そこで、馬肉を多く扱うこの業者の考え方が 


「価格を下げて、“安い"と感じてもらい、

 食べてもらう」


という発想に至りました。


アルゼンチン産のものは日本産の約1/4程度の価格で仕入れられるそうで、これにより “安売り" が実現できた、ということです。



「アルゼンチン産のものを扱う」 までは、正直、何の問題も無かったと言えます。


が、「O-103が検出された」 というここで一つ大きな問題になってきますよね。


で、さらに 「問題のあるアルゼンチン産馬肉を、その後も引き続き扱い」 、また 「本来加工用であるそれを “生食用" として販売した」 という、この辺でもう問題の上塗りですよね。



人を死に至らしめる力を持つO-103ということだけに、事は深刻です。



当ブログでは、度々 「ムリな安売りは世の中を不幸にする」 とお伝えして来ましたが、この事件はまさにムリな安売り志向が問題の根源になっています。



「馬肉の消費量が下がってきたから価格を下げてでも買ってもらう」 という、この発想がズレていますよね。



何度もお伝えしている通り、行き交う情報量が大変なスピードで増えている現代社会の中で、消費者が入手する情報量も比例して増えており、また、そんな中に居ると 「情報の選択眼」 も肥えてきます。


そういう消費者を相手にして、ただ 「安いよ」 と “安売り感" を訴求したところで、そう簡単に響くはずもありません。


一部では 「あ、安いの! 嬉しいねー」 という消費者が居るとは思いますが、逆に 「何かウラがある」  と思う消費者も多々出てくる事も事実です。


「安くなっている理由」 を示すと安心感も出てくるでしょうが、同じ “理由" を示すなら 「それなりの価格の“理由"」 を提示して消費者の納得感を引き出して買ってもらう方が、店としても高い物が売れるし、消費者は商品の価値に満足を得られるし、と双方に得があります。



本当に正直な企業努力で “安売り" を実現されている業者さんも沢山あります。


そういう業者さんには何の問題も無いのですが、こういう事件が起きるとそこにまでとばっちりが行ってしまいます。



そういった意味でも、本当に、こういう “ムチャな安売り志向" は社会に迷惑な話ですよね。



これは、この一地方の業者の話にとどまらず、残念ながら大手企業の一部にも当てはまる話だといわれています。

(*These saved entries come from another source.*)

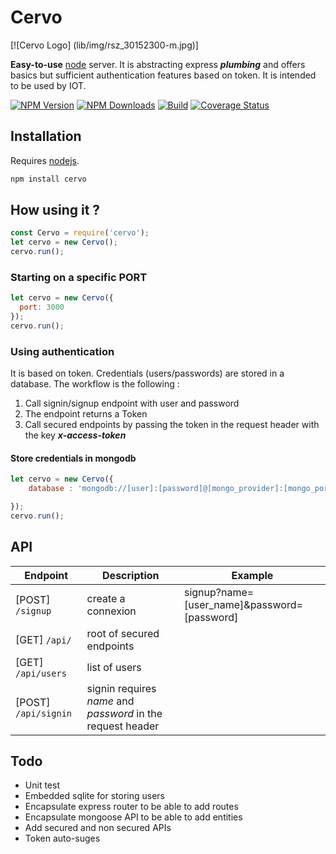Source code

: # Cervo

[![Cervo Logo] (lib/img/rsz_30152300-m.jpg)]

__Easy-to-use__ [node](http://nodejs.org) server. It is abstracting express ___plumbing___ and offers basics but sufficient authentication features based on token. It is intended to be used by IOT.

[![NPM Version][npm-image]][npm-url]
[![NPM Downloads][downloads-image]][downloads-url]
[![Build][travis-image]][travis-url]
[![Coverage Status](https://coveralls.io/repos/bennekrouf/cervo/badge.svg?branch=master&service=github)](https://coveralls.io/github/bennekrouf/cervo?branch=master)


## Installation

Requires [nodejs](https://nodejs.org/en/).

```javascript
npm install cervo
```

## How using it ?

```javascript
const Cervo = require('cervo');
let cervo = new Cervo();
cervo.run();
```

### Starting on a specific PORT
```javascript
let cervo = new Cervo({
  port: 3000
});
cervo.run();
```

### Using authentication
It is based on token. Credentials (users/passwords) are stored in a database.
The workflow is the following :

1. Call signin/signup endpoint with user and password
2. The endpoint returns a Token
3. Call secured endpoints by passing the token in the request header with the key ___x-access-token___


#### Store credentials in mongodb
```javascript
let cervo = new Cervo({
	database : 'mongodb://[user]:[password]@[mongo_provider]:[mongo_port]/[db_id]'

});
cervo.run();
```


## API

Endpoint | Description | Example
---- | --- | ---
[POST] `/signup` | create a connexion | signup?name=[user_name]&password=[password]
[GET] `/api/` | root of secured endpoints |
[GET] `/api/users` | list of users |
[POST] `/api/signin` | signin requires *name* and *password* in the request header |




## Todo
- Unit test
- Embedded sqlite for storing users
- Encapsulate express router to be able to add routes
- Encapsulate mongoose API to be able to add entities
- Add secured and non secured APIs
- Token auto-suges



[npm-image]: https://img.shields.io/npm/v/cervo.svg
[npm-url]: https://npmjs.org/package/cervo
[downloads-image]: https://img.shields.io/npm/dm/cervo.svg
[downloads-url]: https://npmjs.org/package/cervo
[travis-image]: https://img.shields.io/travis/bennekrouf/cervo/master.svg?label=linux
[travis-url]: https://travis-ci.org/bennekrouf/cervo
[coveralls-image]: https://img.shields.io/coveralls/bennekrouf/cervo/master.svg
[coveralls-url]: https://coveralls.io/r/bennekrouf/cervo?branch=master
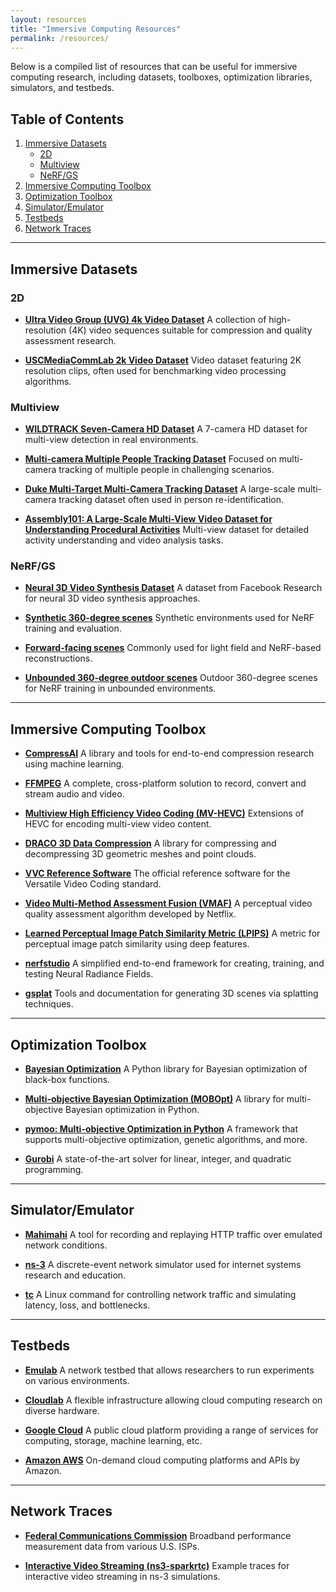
 ```yaml
---
layout: resources
title: "Immersive Computing Resources"
permalink: /resources/
---
```


Below is a compiled list of resources that can be useful for immersive computing research, including datasets, toolboxes, optimization libraries, simulators, and testbeds.

## Table of Contents
1. [Immersive Datasets](#immersive-datasets)
   - [2D](#2d)
   - [Multiview](#multiview)
   - [NeRF/GS](#nerfgs)
2. [Immersive Computing Toolbox](#immersive-computing-toolbox)
3. [Optimization Toolbox](#optimization-toolbox)
4. [Simulator/Emulator](#simulatoremulator)
5. [Testbeds](#testbeds)
6. [Network Traces](#network-traces)

---

## Immersive Datasets

### 2D
- **<a href="https://ultravideo.fi/dataset.html">Ultra Video Group (UVG) 4k Video Dataset</a>**  A collection of high-resolution (4K) video sequences suitable for compression and quality assessment research.

- **<a href="https://mcl.usc.edu/mcl-jcv-dataset/">USCMediaCommLab 2k Video Dataset</a>**  Video dataset featuring 2K resolution clips, often used for benchmarking video processing algorithms.

### Multiview
- **<a href="https://www.epfl.ch/labs/cvlab/data/data-wildtrack/">WILDTRACK Seven-Camera HD Dataset</a>**  A 7-camera HD dataset for multi-view detection in real environments.

- **<a href="https://iccv2021-mmp.github.io/">Multi-camera Multiple People Tracking Dataset</a>**  Focused on multi-camera tracking of multiple people in challenging scenarios.

- **<a href="https://exposing.ai/duke_mtmc/">Duke Multi-Target Multi-Camera Tracking Dataset</a>**  A large-scale multi-camera tracking dataset often used in person re-identification.

- **<a href="https://assembly-101.github.io">Assembly101: A Large-Scale Multi-View Video Dataset for Understanding Procedural Activities</a>**  Multi-view dataset for detailed activity understanding and video analysis tasks.

### NeRF/GS
- **<a href="https://github.com/facebookresearch/Neural_3D_Video">Neural 3D Video Synthesis Dataset</a>**  A dataset from Facebook Research for neural 3D video synthesis approaches.

- **<a href="https://www.matthewtancik.com/nerf">Synthetic 360-degree scenes</a>**  Synthetic environments used for NeRF training and evaluation.

- **<a href="https://github.com/Fyusion/LLFF">Forward-facing scenes</a>**  Commonly used for light field and NeRF-based reconstructions.

- **<a href="https://jonbarron.info/mipnerf360/">Unbounded 360-degree outdoor scenes</a>**  Outdoor 360-degree scenes for NeRF training in unbounded environments.

---

## Immersive Computing Toolbox
- **<a href="https://interdigitalinc.github.io/CompressAI/">CompressAI</a>**  A library and tools for end-to-end compression research using machine learning.

- **<a href="https://www.ffmpeg.org/">FFMPEG</a>**  A complete, cross-platform solution to record, convert and stream audio and video.

- **<a href="http://hevc.info/mvhevc">Multiview High Efficiency Video Coding (MV-HEVC)</a>**  Extensions of HEVC for encoding multi-view video content.

- **<a href="https://github.com/google/draco">DRACO 3D Data Compression</a>**  A library for compressing and decompressing 3D geometric meshes and point clouds.

- **<a href="https://vcgit.hhi.fraunhofer.de/jvet/VVCSoftware_VTM">VVC Reference Software</a>**  The official reference software for the Versatile Video Coding standard.

- **<a href="https://github.com/Netflix/vmaf">Video Multi-Method Assessment Fusion (VMAF)</a>**  A perceptual video quality assessment algorithm developed by Netflix.

- **<a href="https://github.com/richzhang/PerceptualSimilarity">Learned Perceptual Image Patch Similarity Metric (LPIPS)</a>**  A metric for perceptual image patch similarity using deep features.

- **<a href="https://docs.nerf.studio/">nerfstudio</a>**  A simplified end-to-end framework for creating, training, and testing Neural Radiance Fields.

- **<a href="https://docs.gsplat.studio/main/">gsplat</a>**  Tools and documentation for generating 3D scenes via splatting techniques.

---

## Optimization Toolbox
- **<a href="https://github.com/bayesian-optimization/BayesianOptimization">Bayesian Optimization</a>**  A Python library for Bayesian optimization of black-box functions.

- **<a href="https://github.com/ppgaluzio/MOBOpt">Multi-objective Bayesian Optimization (MOBOpt)</a>**  A library for multi-objective Bayesian optimization in Python.

- **<a href="https://pymoo.org/">pymoo: Multi-objective Optimization in Python</a>**  A framework that supports multi-objective optimization, genetic algorithms, and more.

- **<a href="https://www.gurobi.com/">Gurobi</a>**  A state-of-the-art solver for linear, integer, and quadratic programming.

---

## Simulator/Emulator
- **<a href="http://mahimahi.mit.edu/">Mahimahi</a>**  A tool for recording and replaying HTTP traffic over emulated network conditions.

- **<a href="https://www.nsnam.org/">ns-3</a>**  A discrete-event network simulator used for internet systems research and education.

- **<a href="https://man7.org/linux/man-pages/man8/tc.8.html">tc</a>**  A Linux command for controlling network traffic and simulating latency, loss, and bottlenecks.

---

## Testbeds
- **<a href="https://www.emulab.net/portal/frontpage.php">Emulab</a>**  A network testbed that allows researchers to run experiments on various environments.

- **<a href="https://www.cloudlab.us/">Cloudlab</a>**  A flexible infrastructure allowing cloud computing research on diverse hardware.

- **<a href="https://console.cloud.google.com/">Google Cloud</a>**  A public cloud platform providing a range of services for computing, storage, machine learning, etc.

- **<a href="https://aws.amazon.com/">Amazon AWS</a>**  On-demand cloud computing platforms and APIs by Amazon.

---

## Network Traces
- **<a href="https://www.fcc.gov/reports-research/reports/measuring-broadband-america">Federal Communications Commission</a>** Broadband performance measurement data from various U.S. ISPs.

- **<a href="https://github.com/hkust-spark/ns3-sparkrtc/blob/f7025dffd2f3ef1bfeeb6c142601833ca98cec4d/examples/sample.tr">Interactive Video Streaming (ns3-sparkrtc)</a>**  Example traces for interactive video streaming in ns-3 simulations.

周囲で価格競争を仕掛けてくる業者があっても、「商品の価値」 をしっかり伝え、「“体験"を売る」などの訴求方法にも工夫を加え、逆にその安売り業者との差別化を鮮明にする方が、一定の利益確保ができ、また、納得する顧客をしっかり確保できる、という意味で得策です。



読者のあなたには、 「安くすれば売れる」 という発想をくれぐれもお持ちにならない事をおすすめします。



それでは、今日はこの辺で。



あなたにとって、良い一日を!!!





赤ネクタイの販促ツールドクター・NAKA-Gの  「お金をかけずに売上げアップを狙うマーケティング日誌」
       意味のない安売りに消費者は魅力を感じず、

       却って不安を感じる場合すらある。